Background & Summary

Monitoring Dust Plumes

Dust plumes originating from limited-extent arid and semi-arid regions can significantly impact the global climate and have both beneficial and detrimental effects. These plumes play a vital role in transporting nutrients across vast distances, thereby contributing to soil fertility in regions beyond their origin1. Dust plumes also pose a significant threat to human health and the economy. They significantly disrupt flight schedules and reduce solar panels’ efficiency, resulting in substantial operational challenges and economic losses1,2.

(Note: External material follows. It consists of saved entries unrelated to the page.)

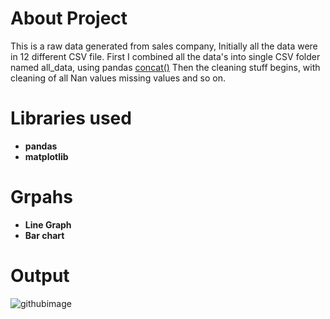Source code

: # About Project
This is a raw data generated from sales company, Initially all the data were in 12 different CSV file.
First I combined all the data's into single CSV folder named all_data, using pandas [concat()](https://pandas.pydata.org/pandas-docs/stable/reference/api/pandas.concat.html) 
Then the cleaning stuff begins, with cleaning of all Nan values missing values and so on.

# Libraries used
 - **pandas**
 - **matplotlib**

# Grpahs
-  **Line Graph**
-  **Bar chart**

# Output
![githubimage](https://user-images.githubusercontent.com/66062385/127738325-2daa4b79-f860-4141-8be5-181a98b9dbe4.PNG)
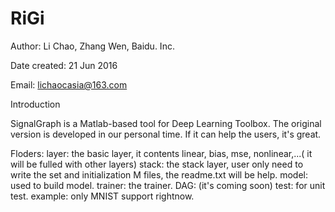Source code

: # RiGi

Author: Li Chao, Zhang Wen, Baidu. Inc.

Date created: 21 Jun 2016

Email: lichaocasia@163.com


Introduction

SignalGraph is a Matlab-based tool for Deep Learning Toolbox. The original version is developed in our personal time. If it can help the users, it's great.



Floders:
  layer: the basic layer, it contents linear, bias, mse, nonlinear,...( it will be fulled with other layers)
  stack: the stack layer, user only need to write the set and initialization M files, the readme.txt will be help.
  model: used to build model.
  trainer: the trainer.
  DAG: (it's coming soon)
  test: for unit test.
  example: only MNIST support rightnow.
 
 
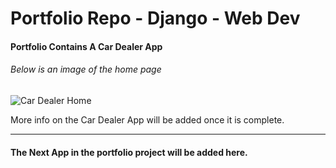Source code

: # Portfolio Repo - Django - Web Dev

#### **Portfolio Contains A Car Dealer App**
###### Below is an image of the home page
![Car Dealer Home](https://github.com/JohnK-Code/Portfolio/blob/main/Car-Dealer-Website-Screenshot.png?raw=true)

More info on the Car Dealer App will be added once it is complete.

---
####  **The Next App in the portfolio project will be added here.**
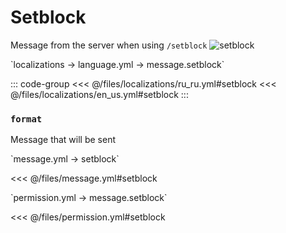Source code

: # Setblock

Message from the server when using `/setblock`
![setblock](/setblock.png)

[//]: # (localization)
<!--@include: @/parts/words.md#localization--> 
<!--@include: @/parts/words.md#path--> `localizations → language.yml → message.setblock`

<!--@include: @/parts/words.md#default--> 

::: code-group
<<< @/files/localizations/ru_ru.yml#setblock
<<< @/files/localizations/en_us.yml#setblock
:::

### `format`

Message that will be sent

[//]: # (message.yml)
<!--@include: @/parts/words.md#setting-->
<!--@include: @/parts/words.md#path--> `message.yml → setblock`

<!--@include: @/parts/words.md#default-->
<<< @/files/message.yml#setblock

<!--@include: @/parts/enable.md-->
<!--@include: @/parts/destination.md-->
<!--@include: @/parts/sound.md-->

[//]: # (permission.yml)
<!--@include: @/parts/words.md#permission-->
<!--@include: @/parts/words.md#path--> `permission.yml → message.setblock`

<!--@include: @/parts/words.md#default-->
<<< @/files/permission.yml#setblock

<!--@include: @/parts/permission/permissionTier3.md-->
<!--@include: @/parts/permission/sound.md-->
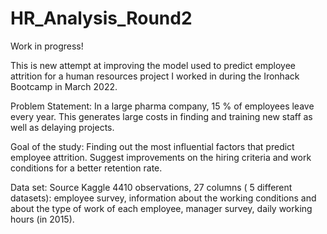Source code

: # HR_Analysis_Round2
Work in progress!

This is new attempt at improving the model used to predict employee attrition for a human resources project I worked in during the Ironhack Bootcamp in March 2022. 

Problem Statement: In a large pharma company, 15 % of employees leave every year. This generates large costs in finding and training new staff as well as delaying projects.

Goal of the study: Finding out the most influential factors that predict employee attrition. Suggest improvements on the hiring criteria and work conditions for a better retention rate.

Data set: Source Kaggle 4410 observations, 27 columns ( 5 different datasets): employee survey, information about the working conditions and about the type of work of each employee, manager survey, daily working hours (in 2015).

Dust sources are typically located in remote and arid areas, such as the Saharan Desert, which are difficult to equip with ground sensors3. Consequently, remote sensing data has become the most widely used resource to study atmospheric dust4. In particular, our understanding of dust storms has relied on Aerosol Optical Depth (AOD) estimates provided by low-earth orbiting satellites such as the Moderate Resolution Imaging Spectroradiometer (MODIS), the Total Ozone Mapping Spectrometer (TOMS), and the Multi-angle Imaging SpectroRadiometer (MISR)4. These estimates come with a significant shortcoming. Since they are based on a few daily passes, they do not offer continuous data on the evolution of dust plumes. Consequently, our understanding of dust plume sources, sinks, and pathways remains limited. Schepanski et al.5 compared identifying dust source areas from daily AOD frequencies with a backtracking method using quarter-hourly geostationary-orbit satellite images and found that the differences between the “back-tracking” and “frequency” relate to both temporal and spatial resolution. Low temporal resolution particularly limits plume tracking and source region identification.

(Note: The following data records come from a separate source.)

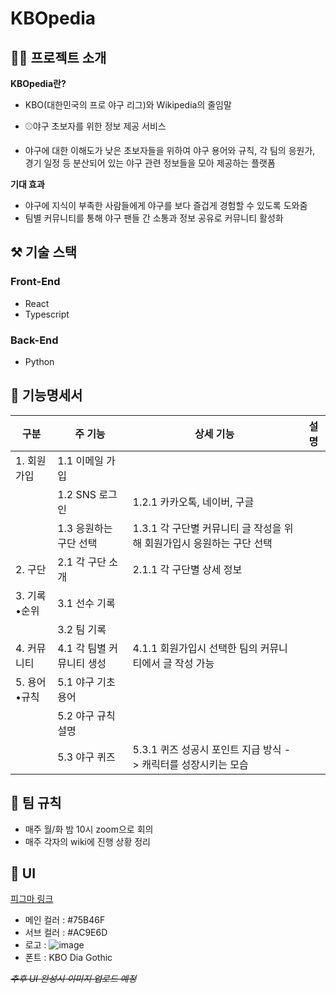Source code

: # KBOpedia

## 🙇‍♀️ 프로젝트 소개
**KBOpedia란?**

- KBO(대한민국의 프로 야구 리그)와 Wikipedia의 줄임말

- ⚾야구 초보자를 위한 정보 제공 서비스 

- 야구에 대한 이해도가 낮은 초보자들을 위하여 야구 용어와 규칙, 각 팀의 응원가, 경기 일정 등 분산되어 있는 야구 관련 정보들을 모아 제공하는 플랫폼

**기대 효과**

- 야구에 지식이 부족한 사람들에게 야구를 보다 즐겁게 경험할 수 있도록 도와줌
- 팀별 커뮤니티를 통해 야구 팬들 간 소통과 정보 공유로 커뮤니티 활성화

## ⚒️ 기술 스택

### Front-End
- React
- Typescript

### Back-End
- Python

## 📝 기능명세서

|구분|주 기능|상세 기능|설명|
|------|---|---|---|
|1. 회원가입|1.1 이메일 가입|||
||1.2 SNS 로그인|1.2.1 카카오톡, 네이버, 구글||
||1.3 응원하는 구단 선택|1.3.1 각 구단별 커뮤니티 글 작성을 위해 회원가입시 응원하는 구단 선택||
|2. 구단|2.1 각 구단 소개|2.1.1 각 구단별 상세 정보||
|3. 기록•순위|3.1 선수 기록|||
||3.2 팀 기록|||
|4. 커뮤니티|4.1 각 팀별 커뮤니티 생성|4.1.1 회원가입시 선택한 팀의 커뮤니티에서 글 작성 가능||
|5. 용어•규칙|5.1 야구 기초 용어|||
||5.2 야구 규칙 설명|||
||5.3 야구 퀴즈|5.3.1 퀴즈 성공시 포인트 지급 방식 -> 캐릭터를 성장시키는 모습||

## 🌝 팀 규칙

- 매주 월/화 밤 10시 zoom으로 회의
- 매주 각자의 wiki에 진행 상황 정리

## 🎨 UI
[피그마 링크](https://www.figma.com/file/GcIbkjoC4RJiFJK3V6Yjid/%EC%BA%A1%EC%8A%A4%ED%86%A4?type=design&node-id=10%3A2&mode=design&t=HsWZodMbP0nnEXjB-1)

* 메인 컬러 : #75B46F
* 서브 컬러 : #AC9E6D
* 로고 : ![image](https://github.com/rnjsdpwls/Kbopedia/assets/63181252/31b49b00-d3cd-4f14-8946-66a00be20e4b)
* 폰트 : KBO Dia Gothic

~~*추후 UI 완성시 이미지 업로드 예정*~~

Utilizing Geostationary Orbit Satellites

Filling this gap in continuous monitoring can be achieved with instrument measurements on geostationary satellite platforms. The Spinning Enhanced Visible and InfraRed Imager (SEVIRI)6 on board the European Meteosat series of platforms is particularly noteworthy since its coverage encompasses the Sahara, the largest hot desert in the world.

In this contribution, the SEVIRI multichannel infrared measurements are used to develop the Dust RGB7, a false-color composite used to distinguish airborne dust. SEVIRI dust products have been a pivotal tool in dust research. They have been used as a visual verifier for the presence of extreme dust events8,9,10 and for the evaluation of dust prediction models11. Quantitatively, they have been utilized for mapping source areas and tracking plumes5,1214. Despite its extensive use and broad range of applications, public datasets of derived dust plumes are lacking.

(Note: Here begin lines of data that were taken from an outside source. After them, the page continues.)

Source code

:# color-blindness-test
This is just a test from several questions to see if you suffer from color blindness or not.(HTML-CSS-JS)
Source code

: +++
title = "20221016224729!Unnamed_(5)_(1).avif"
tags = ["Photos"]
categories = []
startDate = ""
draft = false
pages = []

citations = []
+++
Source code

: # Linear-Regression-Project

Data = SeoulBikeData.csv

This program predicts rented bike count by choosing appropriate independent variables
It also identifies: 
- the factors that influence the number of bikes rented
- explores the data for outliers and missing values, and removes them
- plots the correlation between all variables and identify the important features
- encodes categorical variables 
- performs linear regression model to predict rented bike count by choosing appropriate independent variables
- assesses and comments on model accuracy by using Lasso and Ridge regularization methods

Previous studies using SEVIRI to track dust plumes and identify source areas relied on imagery from Meteosat 8, positioned over 0° longitude during 2002-2017. While the 0° imagery is advantageous for observing the Sahara, it is significantly distorted for major deserts in Western Asia and the Arabian Peninsula. Furthermore, these studies faced some limitations. Spatially, some focused on a restricted area12,15. Temporally, certain analyses were confined to daytime observations, resulting in discontinuous tracking16,17. Additionally, the reliance on manual labeling has made scalability a challenge14.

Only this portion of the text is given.